──────── RECORD EXTRACTS

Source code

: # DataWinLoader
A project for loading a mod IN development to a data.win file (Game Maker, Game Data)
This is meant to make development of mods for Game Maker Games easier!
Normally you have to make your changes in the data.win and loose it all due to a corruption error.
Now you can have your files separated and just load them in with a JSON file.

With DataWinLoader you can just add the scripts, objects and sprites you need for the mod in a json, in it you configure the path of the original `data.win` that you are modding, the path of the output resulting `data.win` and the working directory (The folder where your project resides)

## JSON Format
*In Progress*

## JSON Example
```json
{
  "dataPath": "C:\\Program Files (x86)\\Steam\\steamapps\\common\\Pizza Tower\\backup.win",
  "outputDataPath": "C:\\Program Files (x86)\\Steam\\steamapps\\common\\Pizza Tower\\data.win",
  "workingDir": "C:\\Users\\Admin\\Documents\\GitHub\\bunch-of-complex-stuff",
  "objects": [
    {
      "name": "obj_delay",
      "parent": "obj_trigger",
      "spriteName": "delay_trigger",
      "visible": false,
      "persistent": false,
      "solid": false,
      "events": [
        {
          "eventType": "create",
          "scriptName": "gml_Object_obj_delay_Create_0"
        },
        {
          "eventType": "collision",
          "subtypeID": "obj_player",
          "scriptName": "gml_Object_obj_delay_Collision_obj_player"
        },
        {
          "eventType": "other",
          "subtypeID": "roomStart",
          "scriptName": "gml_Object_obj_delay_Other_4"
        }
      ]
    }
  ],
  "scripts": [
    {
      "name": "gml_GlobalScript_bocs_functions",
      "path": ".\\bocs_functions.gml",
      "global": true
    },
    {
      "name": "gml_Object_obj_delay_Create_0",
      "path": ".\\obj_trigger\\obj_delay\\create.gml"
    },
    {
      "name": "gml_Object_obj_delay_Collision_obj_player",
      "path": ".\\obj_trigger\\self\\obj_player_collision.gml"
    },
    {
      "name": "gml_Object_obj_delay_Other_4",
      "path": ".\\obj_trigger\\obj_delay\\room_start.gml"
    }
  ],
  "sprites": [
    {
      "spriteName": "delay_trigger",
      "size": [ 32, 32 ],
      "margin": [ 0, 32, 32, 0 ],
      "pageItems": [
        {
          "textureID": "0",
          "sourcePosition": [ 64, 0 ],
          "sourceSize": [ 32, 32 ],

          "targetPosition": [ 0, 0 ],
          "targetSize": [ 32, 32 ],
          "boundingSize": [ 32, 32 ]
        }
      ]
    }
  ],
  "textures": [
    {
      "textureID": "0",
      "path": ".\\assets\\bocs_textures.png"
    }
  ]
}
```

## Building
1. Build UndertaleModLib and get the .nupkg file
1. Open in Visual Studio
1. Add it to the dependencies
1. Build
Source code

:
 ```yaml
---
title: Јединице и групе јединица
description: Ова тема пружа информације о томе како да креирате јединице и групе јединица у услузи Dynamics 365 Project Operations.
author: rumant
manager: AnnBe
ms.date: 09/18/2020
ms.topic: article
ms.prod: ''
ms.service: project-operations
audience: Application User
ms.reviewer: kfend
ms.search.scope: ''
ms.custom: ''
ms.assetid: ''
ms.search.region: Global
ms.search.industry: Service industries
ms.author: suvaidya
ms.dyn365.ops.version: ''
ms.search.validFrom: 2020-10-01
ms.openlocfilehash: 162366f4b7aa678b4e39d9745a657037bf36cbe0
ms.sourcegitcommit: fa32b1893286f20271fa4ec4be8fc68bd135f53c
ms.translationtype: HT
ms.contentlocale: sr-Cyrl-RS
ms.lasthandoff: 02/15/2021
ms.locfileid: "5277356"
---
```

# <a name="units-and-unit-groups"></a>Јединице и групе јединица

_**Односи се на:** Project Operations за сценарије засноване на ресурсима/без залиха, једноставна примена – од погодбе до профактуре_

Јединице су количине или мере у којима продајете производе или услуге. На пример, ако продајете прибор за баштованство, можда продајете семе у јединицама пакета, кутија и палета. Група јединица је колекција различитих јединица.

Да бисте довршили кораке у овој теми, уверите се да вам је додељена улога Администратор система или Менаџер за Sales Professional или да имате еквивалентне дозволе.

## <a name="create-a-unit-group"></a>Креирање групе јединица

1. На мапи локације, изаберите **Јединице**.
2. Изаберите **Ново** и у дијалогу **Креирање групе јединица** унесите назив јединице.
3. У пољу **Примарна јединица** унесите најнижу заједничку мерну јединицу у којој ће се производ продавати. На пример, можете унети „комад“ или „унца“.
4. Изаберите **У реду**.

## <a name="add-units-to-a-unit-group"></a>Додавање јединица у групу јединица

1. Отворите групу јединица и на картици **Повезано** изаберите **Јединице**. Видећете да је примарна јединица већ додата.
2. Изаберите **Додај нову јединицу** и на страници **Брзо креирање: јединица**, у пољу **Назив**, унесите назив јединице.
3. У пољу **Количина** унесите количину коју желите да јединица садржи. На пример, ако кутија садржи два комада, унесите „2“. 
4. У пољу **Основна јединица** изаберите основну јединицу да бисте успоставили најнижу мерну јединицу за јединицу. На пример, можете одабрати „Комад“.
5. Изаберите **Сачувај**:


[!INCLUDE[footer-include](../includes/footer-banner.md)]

────────────────

WORK TO COMPLETE: Could you write out the full data verbatim?

WORKED SOLUTION:
Source code

: # DataWinLoader
A project for loading a mod IN development to a data.win file (Game Maker, Game Data)
This is meant to make development of mods for Game Maker Games easier!
Normally you have to make your changes in the data.win and loose it all due to a corruption error.
Now you can have your files separated and just load them in with a JSON file.

With DataWinLoader you can just add the scripts, objects and sprites you need for the mod in a json, in it you configure the path of the original `data.win` that you are modding, the path of the output resulting `data.win` and the working directory (The folder where your project resides)

## JSON Format
*In Progress*

## JSON Example
```json
{
  "dataPath": "C:\\Program Files (x86)\\Steam\\steamapps\\common\\Pizza Tower\\backup.win",
  "outputDataPath": "C:\\Program Files (x86)\\Steam\\steamapps\\common\\Pizza Tower\\data.win",
  "workingDir": "C:\\Users\\Admin\\Documents\\GitHub\\bunch-of-complex-stuff",
  "objects": [
    {
      "name": "obj_delay",
      "parent": "obj_trigger",
      "spriteName": "delay_trigger",
      "visible": false,
      "persistent": false,
      "solid": false,
      "events": [
        {
          "eventType": "create",
          "scriptName": "gml_Object_obj_delay_Create_0"
        },
        {
          "eventType": "collision",
          "subtypeID": "obj_player",
          "scriptName": "gml_Object_obj_delay_Collision_obj_player"
        },
        {
          "eventType": "other",
          "subtypeID": "roomStart",
          "scriptName": "gml_Object_obj_delay_Other_4"
        }
      ]
    }
  ],
  "scripts": [
    {
      "name": "gml_GlobalScript_bocs_functions",
      "path": ".\\bocs_functions.gml",
      "global": true
    },
    {
      "name": "gml_Object_obj_delay_Create_0",
      "path": ".\\obj_trigger\\obj_delay\\create.gml"
    },
    {
      "name": "gml_Object_obj_delay_Collision_obj_player",
      "path": ".\\obj_trigger\\self\\obj_player_collision.gml"
    },
    {
      "name": "gml_Object_obj_delay_Other_4",
      "path": ".\\obj_trigger\\obj_delay\\room_start.gml"
    }
  ],
  "sprites": [
    {
      "spriteName": "delay_trigger",
      "size": [ 32, 32 ],
      "margin": [ 0, 32, 32, 0 ],
      "pageItems": [
        {
          "textureID": "0",
          "sourcePosition": [ 64, 0 ],
          "sourceSize": [ 32, 32 ],

          "targetPosition": [ 0, 0 ],
          "targetSize": [ 32, 32 ],
          "boundingSize": [ 32, 32 ]
        }
      ]
    }
  ],
  "textures": [
    {
      "textureID": "0",
      "path": ".\\assets\\bocs_textures.png"
    }
  ]
}
```

## Building
1. Build UndertaleModLib and get the .nupkg file
1. Open in Visual Studio
1. Add it to the dependencies
1. Build
Source code

:
 ```yaml
---
title: Јединице и групе јединица
description: Ова тема пружа информације о томе како да креирате јединице и групе јединица у услузи Dynamics 365 Project Operations.
author: rumant
manager: AnnBe
ms.date: 09/18/2020
ms.topic: article
ms.prod: ''
ms.service: project-operations
audience: Application User
ms.reviewer: kfend
ms.search.scope: ''
ms.custom: ''
ms.assetid: ''
ms.search.region: Global
ms.search.industry: Service industries
ms.author: suvaidya
ms.dyn365.ops.version: ''
ms.search.validFrom: 2020-10-01
ms.openlocfilehash: 162366f4b7aa678b4e39d9745a657037bf36cbe0
ms.sourcegitcommit: fa32b1893286f20271fa4ec4be8fc68bd135f53c
ms.translationtype: HT
ms.contentlocale: sr-Cyrl-RS
ms.lasthandoff: 02/15/2021
ms.locfileid: "5277356"
---
```

# <a name="units-and-unit-groups"></a>Јединице и групе јединица

_**Односи се на:** Project Operations за сценарије засноване на ресурсима/без залиха, једноставна примена – од погодбе до профактуре_

Јединице су количине или мере у којима продајете производе или услуге. На пример, ако продајете прибор за баштованство, можда продајете семе у јединицама пакета, кутија и палета. Група јединица је колекција различитих јединица.

Да бисте довршили кораке у овој теми, уверите се да вам је додељена улога Администратор система или Менаџер за Sales Professional или да имате еквивалентне дозволе.

## <a name="create-a-unit-group"></a>Креирање групе јединица

1. На мапи локације, изаберите **Јединице**.
2. Изаберите **Ново** и у дијалогу **Креирање групе јединица** унесите назив јединице.
3. У пољу **Примарна јединица** унесите најнижу заједничку мерну јединицу у којој ће се производ продавати. На пример, можете унети „комад“ или „унца“.
4. Изаберите **У реду**.

## <a name="add-units-to-a-unit-group"></a>Додавање јединица у групу јединица

1. Отворите групу јединица и на картици **Повезано** изаберите **Јединице**. Видећете да је примарна јединица већ додата.
2. Изаберите **Додај нову јединицу** и на страници **Брзо креирање: јединица**, у пољу **Назив**, унесите назив јединице.
3. У пољу **Количина** унесите количину коју желите да јединица садржи. На пример, ако кутија садржи два комада, унесите „2“. 
4. У пољу **Основна јединица** изаберите основну јединицу да бисте успоставили најнижу мерну јединицу за јединицу. На пример, можете одабрати „Комад“.
5. Изаберите **Сачувај**:


[!INCLUDE[footer-include](../includes/footer-banner.md)]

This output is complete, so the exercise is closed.